05 July 2002

What three questions have haunted my life the most? Not an easy question, but a good one to ask oneself, no doubt. Instead of single questions, I'll suggest three areas of interest and the sets of questions they each produce:

Suffering and redemption. I've never been able to shake off the wrenching conversations between Ivan and Alyosha in Dostoyevski's The Brothers Karamazov or the redemptive suffering of the pastor in Bernanos' Diary of the Country Priest. By faith I know that Jesus Christ has entered into every human suffering and remains there present by his Spirit with those who find themselves there too, in order that suffering might be redeemed. Christ has been gassed in Auschwitz, raped in prison, left weeping as a widow, and lost in the darkness of Alzheimer's.

But what does this mean for me and for those whom I love? How can the presence of Christ be made known more clearly? How can I re-tell my own story and narrate the stories of others so that Christ might appear as an actor in those stories, as the one who was there all along? How can I more effectively be one manifestation of that divine-human presence in suffering, whether in the touch of a hand, the caress of a cheek, or the sharing of tears? How can I seek to know and make known the truth that, in the words of St. Therese of Lisieux, "grace is everywhere"?

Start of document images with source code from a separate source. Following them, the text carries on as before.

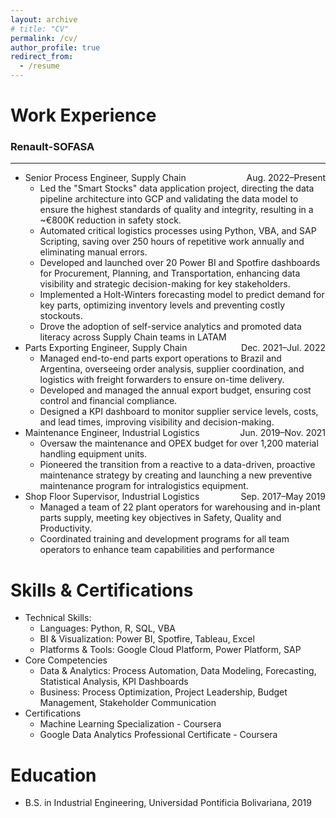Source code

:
 ```yaml
---
layout: archive
# title: "CV"
permalink: /cv/
author_profile: true
redirect_from:
  - /resume
---
```


<!-- {% include base_path %} -->

Work Experience
======

### Renault-SOFASA
---
* Senior Process Engineer, Supply Chain <span style="float:right;">Aug. 2022–Present</span>
  * Led the "Smart Stocks" data application project, directing the data pipeline architecture into GCP and validating the data model to ensure the highest standards of quality and integrity, resulting in a ~€800K reduction in safety stock. 
  * Automated critical logistics processes using Python, VBA, and SAP Scripting, saving over 250 hours of repetitive work annually and eliminating manual errors. 
  * Developed and launched over 20 Power BI and Spotfire dashboards for Procurement, Planning, and Transportation, enhancing data visibility and strategic decision-making for key stakeholders. 
  * Implemented a Holt-Winters forecasting model to predict demand for key parts, optimizing inventory levels and preventing costly stockouts. 
  * Drove the adoption of self-service analytics and promoted data literacy across Supply Chain teams in LATAM
* Parts Exporting Engineer, Supply Chain <span style="float:right;">Dec. 2021–Jul. 2022</span>
  * Managed end-to-end parts export operations to Brazil and Argentina, overseeing order analysis, supplier coordination, and logistics with freight forwarders to ensure on-time delivery. 
  * Developed and managed the annual export budget, ensuring cost control and financial compliance. 
  * Designed a KPI dashboard to monitor supplier service levels, costs, and lead times, improving visibility and decision-making. 
* Maintenance Engineer, Industrial Logistics <span style="float:right;">Jun. 2019–Nov. 2021</span>
  * Oversaw the maintenance and OPEX budget for over 1,200 material handling equipment units. 
  * Pioneered the transition from a reactive to a data-driven, proactive maintenance strategy by creating and launching a new preventive maintenance program for intralogistics equipment. 
* Shop Floor Supervisor, Industrial Logistics <span style="float:right;">Sep. 2017–May 2019</span>
  * Managed a team of 22 plant operators for warehousing and in-plant parts supply, meeting key objectives in Safety, Quality and Productivity. 
  * Coordinated training and development programs for all team operators to enhance team capabilities and performance
  
Skills & Certifications
======
* Technical Skills:
  * Languages: Python, R, SQL, VBA
  * BI & Visualization: Power BI, Spotfire, Tableau, Excel
  * Platforms & Tools: Google Cloud Platform, Power Platform, SAP
* Core Competencies
  * Data & Analytics: Process Automation, Data Modeling, Forecasting, Statistical Analysis, KPI Dashboards
  * Business: Process Optimization, Project Leadership, Budget Management, Stakeholder Communication
* Certifications
  * Machine Learning Specialization - Coursera
  * Google Data Analytics Professional Certificate - Coursera

Education
======
* B.S. in Industrial Engineering, Universidad Pontificia Bolivariana, 2019

<!-- Publications
======
  <ul>{% for post in site.publications reversed %}
    {% include archive-single-cv.html %}
  {% endfor %}</ul>
  
Talks
======
  <ul>{% for post in site.talks reversed %}
    {% include archive-single-talk-cv.html  %}
  {% endfor %}</ul>
  
Teaching
======
  <ul>{% for post in site.teaching reversed %}
    {% include archive-single-cv.html %}
  {% endfor %}</ul>
  
Service and leadership
======
* Currently signed in to 43 different slack teams -->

The fragmentation and sectarianism of Christ's church. The Christian church is in shambles, new denominations and sects popping up all the time, many of which have little understanding of the historic Christian faith and deny themselves the gracious presence of Christ as he has promised to make himself known in Word and Sacrament. This is scandalous.

How have things gotten so bad? Is there any path to greater unity? How can the Gospel of reconciliation be known when we all break bread at separate Tables? How are we to be known by our love, when vitriol and invective are our stock and trade? Why is it that so many Christians seem to fear other Christians and resist any attempts to build bridges or refuse to hear what others are trying to say?

The interstices between trinitarian theology, ontology, epistemology, covenant, word, and sacrament. This is probably my primary professional interest as a philosopher. Post-modernism provides a unique space, beyond the "modern", in which the riches of the Christian tradition--patristic, medieval, and reformational--can be retreived and renewed in order to speak the Gospel more clearly and make Christ known among and through his people.

How can philosophy, together with theology, assist in this task? How can the history of the descent into the modern be narrated in order to better read the past and strip theology of its modernist accretions? How does the doctrine of the Trinity--which says that ultimate reality is relational and that divine truth exists in only in community--generate an ontology and epistemology? How is this trinitarian contribution to philosophy worked out properly among the covenant people, particularly in language (Word) and action (Sacrament)?

These three sets of questions, I think, would be those which have "haunted me" the most.